Relativamente ao estudo em epígrafe, tem-se em vista a importância da prorrogação do stay period, haja vista os consequentes benefícios para o devedor que possui débitos gravados de alienação fiduciária.

Tal previsão legal foi recentemente alterada pela Lei n.º 14.112, de 2020, tendo em vista a defasagem do diploma anterior que culminou em diversas interferências jurisprudenciais.

A esse respeito, Fabio Ulhoa (2021, p. 72-73) expõe que:

O prazo de suspensão da inexigibilidade das obrigações sujeitas aos feitos da recuperação judicial (art. 6º, § 4º) pode ser prorrogado em três hipóteses. A primeira prorrogação é a prorrogação por mais de 180 dias, por despacho do juiz.
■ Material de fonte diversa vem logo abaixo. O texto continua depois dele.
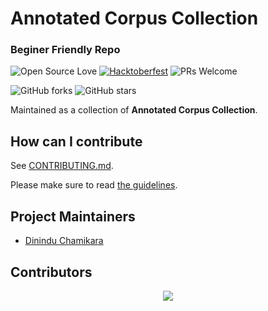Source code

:# Annotated Corpus Collection
### Beginer Friendly Repo

![Open Source Love](https://img.shields.io/badge/Open%20Source-%F0%9F%92%9B-cyan.svg?style=flat)
[![Hacktoberfest](https://img.shields.io/badge/Hacktoberfest-friendly-%23FF69B4.svg?style=flat)](https://hacktoberfest.digitalocean.com/)
![PRs Welcome](https://img.shields.io/badge/PRs-welcome-brightgreen.svg?style=flat)

![GitHub forks](https://img.shields.io/github/forks/DininduChamikara/Annotated-Corpus-Collection-Hacktoberfest.svg?style=social&label=Fork)
![GitHub stars](https://img.shields.io/github/stars/DininduChamikara/Annotated-Corpus-Collection-Hacktoberfest.svg?style=social&label=Star)


Maintained as a collection of **Annotated Corpus Collection**.

## How can I contribute

See [CONTRIBUTING.md](CONTRIBUTING.md).

Please make sure to read [the guidelines](CONTRIBUTING.md).

## Project Maintainers

- [Dinindu Chamikara](https://github.com/DininduChamikara)

## Contributors

<p align="center"><a href="https://github.com/DininduChamikara/Annotated-Corpus-Collection-Hacktoberfest/graphs/contributors">
  <img src="https://contributors-img.web.app/image?repo=DininduChamikara/Annotated-Corpus-Collection-Hacktoberfest" />
</a></p>

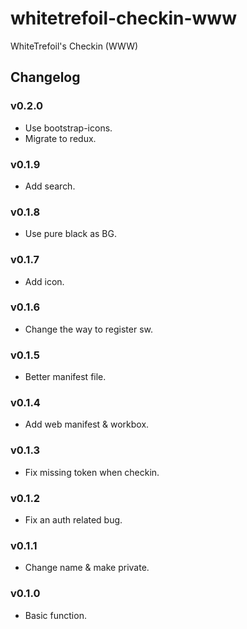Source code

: whitetrefoil-checkin-www
========================

WhiteTrefoil's Checkin (WWW)

Changelog
---------

### v0.2.0

* Use bootstrap-icons.
* Migrate to redux.

### v0.1.9

* Add search.

### v0.1.8

* Use pure black as BG.

### v0.1.7

* Add icon.

### v0.1.6

* Change the way to register sw.

### v0.1.5

* Better manifest file.

### v0.1.4

* Add web manifest & workbox.

### v0.1.3

* Fix missing token when checkin.

### v0.1.2

* Fix an auth related bug.

### v0.1.1

* Change name & make private.

### v0.1.0

* Basic function.
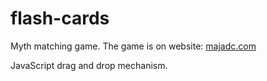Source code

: # flash-cards
Myth matching game.
The game is on website: [majadc.com](https://majadc.com/myth-matching-game)

JavaScript drag and drop mechanism.



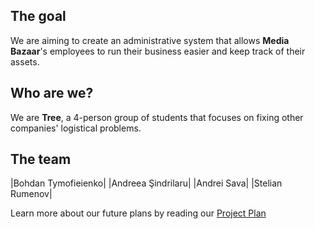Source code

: ## The goal
We are aiming to create an administrative system that allows **Media Bazaar**'s employees to run their business easier and keep track of their assets.

## Who are we?
We are **Tree**, a 4-person group of students that focuses on fixing other companies' logistical problems.

## The team
|Bohdan Tymofieienko|
|Andreea Şindrilaru|
|Andrei Sava|
|Stelian Rumenov|


Learn more about our future plans by reading our [Project Plan](https://git.fhict.nl/I454066/prj-cb07-group1/-/tree/master)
Seu único requisito é a ausência de ação do devedor que tenha contribuído para a superação do lapso temporal. Proponho chama-lo de “prorrogação ordinária”, até porque é difícil a recuperação judicial em que não acontece. A segunda hipótese é a prorrogação, por mais 180 dias, em razão da apresentação tempestiva de plano alternativo por credor. Ela independe de despacho judicial e decorre diretamente da previsão legal (art. 6º, § 4º-A, II). Proponho chamá-la de “prorrogação
extraordinária”, porque tende a ser bastante rara. A terceira hipótese de prorrogação de prazo de suspensão de exigibilidade das obrigações sujeitas aos efeitos da recuperação judicial, decorre da deliberação da maioria dos credores em AGC. É muito comum, sobretudo nas recuperações mais complexas, que uma única e mesma assembleia (desde que assim referida) se desdobre em sessões sucessivas […]
Proponho chamar essa terceira hipótese de “prorrogação negocial”. (grifo meu)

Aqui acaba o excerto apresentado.